A groundbreaking aircraft being designed for the Defense Advanced Research Projects Agency now has an experimental designation—the X-65.
DARPA announced the “X” designation on its social media accounts May 15, a little less than five months after announcing its selection of Boeing subsidiary Aurora Flight Sciences to produce a detailed design for DARPA’s Control of Revolutionary Aircraft with Novel Effectors (CRANE) program.
The X-65, shown by DARPA in an artist’s rendering, seeks to enable active flow control using bursts of air rather than moving flight surfaces on the exterior of the wings and tail to control its flight.
By “removing jointed surfaces,” such a design could improve flight and reduce cost and wear and tear, and also theoretically enhance the aircraft’s stealth characteristics.
The X-65 will include “modular wing configurations that enable future integration of advanced technologies for flight testing,” DARPA noted in a January release.

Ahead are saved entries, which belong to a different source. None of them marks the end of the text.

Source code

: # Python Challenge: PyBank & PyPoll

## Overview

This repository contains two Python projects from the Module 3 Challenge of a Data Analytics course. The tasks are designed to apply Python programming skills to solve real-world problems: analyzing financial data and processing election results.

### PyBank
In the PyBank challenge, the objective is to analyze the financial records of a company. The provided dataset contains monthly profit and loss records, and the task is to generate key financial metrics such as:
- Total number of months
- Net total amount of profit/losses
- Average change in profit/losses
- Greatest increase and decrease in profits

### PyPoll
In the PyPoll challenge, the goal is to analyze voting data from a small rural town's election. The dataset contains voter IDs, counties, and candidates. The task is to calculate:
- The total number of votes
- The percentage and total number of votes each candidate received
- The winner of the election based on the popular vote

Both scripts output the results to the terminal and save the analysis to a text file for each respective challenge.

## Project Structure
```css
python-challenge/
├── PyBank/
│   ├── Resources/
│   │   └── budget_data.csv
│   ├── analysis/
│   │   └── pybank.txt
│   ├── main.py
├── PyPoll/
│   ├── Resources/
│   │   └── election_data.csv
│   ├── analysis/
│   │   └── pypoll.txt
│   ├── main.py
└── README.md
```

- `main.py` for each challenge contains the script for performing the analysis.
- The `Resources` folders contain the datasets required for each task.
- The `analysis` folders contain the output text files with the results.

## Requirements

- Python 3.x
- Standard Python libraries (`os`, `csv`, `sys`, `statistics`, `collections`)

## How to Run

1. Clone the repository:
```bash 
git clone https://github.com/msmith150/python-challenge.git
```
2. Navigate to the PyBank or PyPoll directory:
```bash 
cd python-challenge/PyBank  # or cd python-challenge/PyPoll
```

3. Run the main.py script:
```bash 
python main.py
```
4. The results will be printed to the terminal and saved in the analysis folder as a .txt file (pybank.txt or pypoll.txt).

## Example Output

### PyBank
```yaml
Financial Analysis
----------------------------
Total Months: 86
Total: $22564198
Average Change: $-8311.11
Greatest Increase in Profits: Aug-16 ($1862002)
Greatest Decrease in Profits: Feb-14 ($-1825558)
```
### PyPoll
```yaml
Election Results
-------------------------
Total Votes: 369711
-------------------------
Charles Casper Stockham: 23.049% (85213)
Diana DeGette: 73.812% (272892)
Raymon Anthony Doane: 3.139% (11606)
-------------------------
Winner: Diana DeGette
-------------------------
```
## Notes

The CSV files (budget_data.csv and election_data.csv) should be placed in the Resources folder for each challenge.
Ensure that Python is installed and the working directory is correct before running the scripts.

CRANE has been in the works for several years now, and the contract with Aurora Flight Sciences marked the beginning of the program’s Phase 2, which will include the development of flight software and controls and a critical design review of an X-plane demonstrator.
The contract includes an option for a Phase 3, which would involve flying the 7,000-pound X-65.
The new X-65 is the first “X” aircraft since the Air Force redesignated the NF-16D Variable In-flight Simulator Aircraft as the X-62A in August 2021. That puts it in an exclusive club that has helped shape cutting-edge aeronautical research for decades, including the Bell X-1, the first airplane to break the sound barrier, and the hypersonic X-15. Other more recent examples include the X-37 space plane, the hypersonic X-51 Waverider, and the X-61 Gremlins.
DARPA is working on several other “X-plane” programs, including the “Liberty Lifter,” a long-range cargo seaplane, and the Speed and Runway Independent Technologies (SPRINT) program, for U.S. Special Operations Command.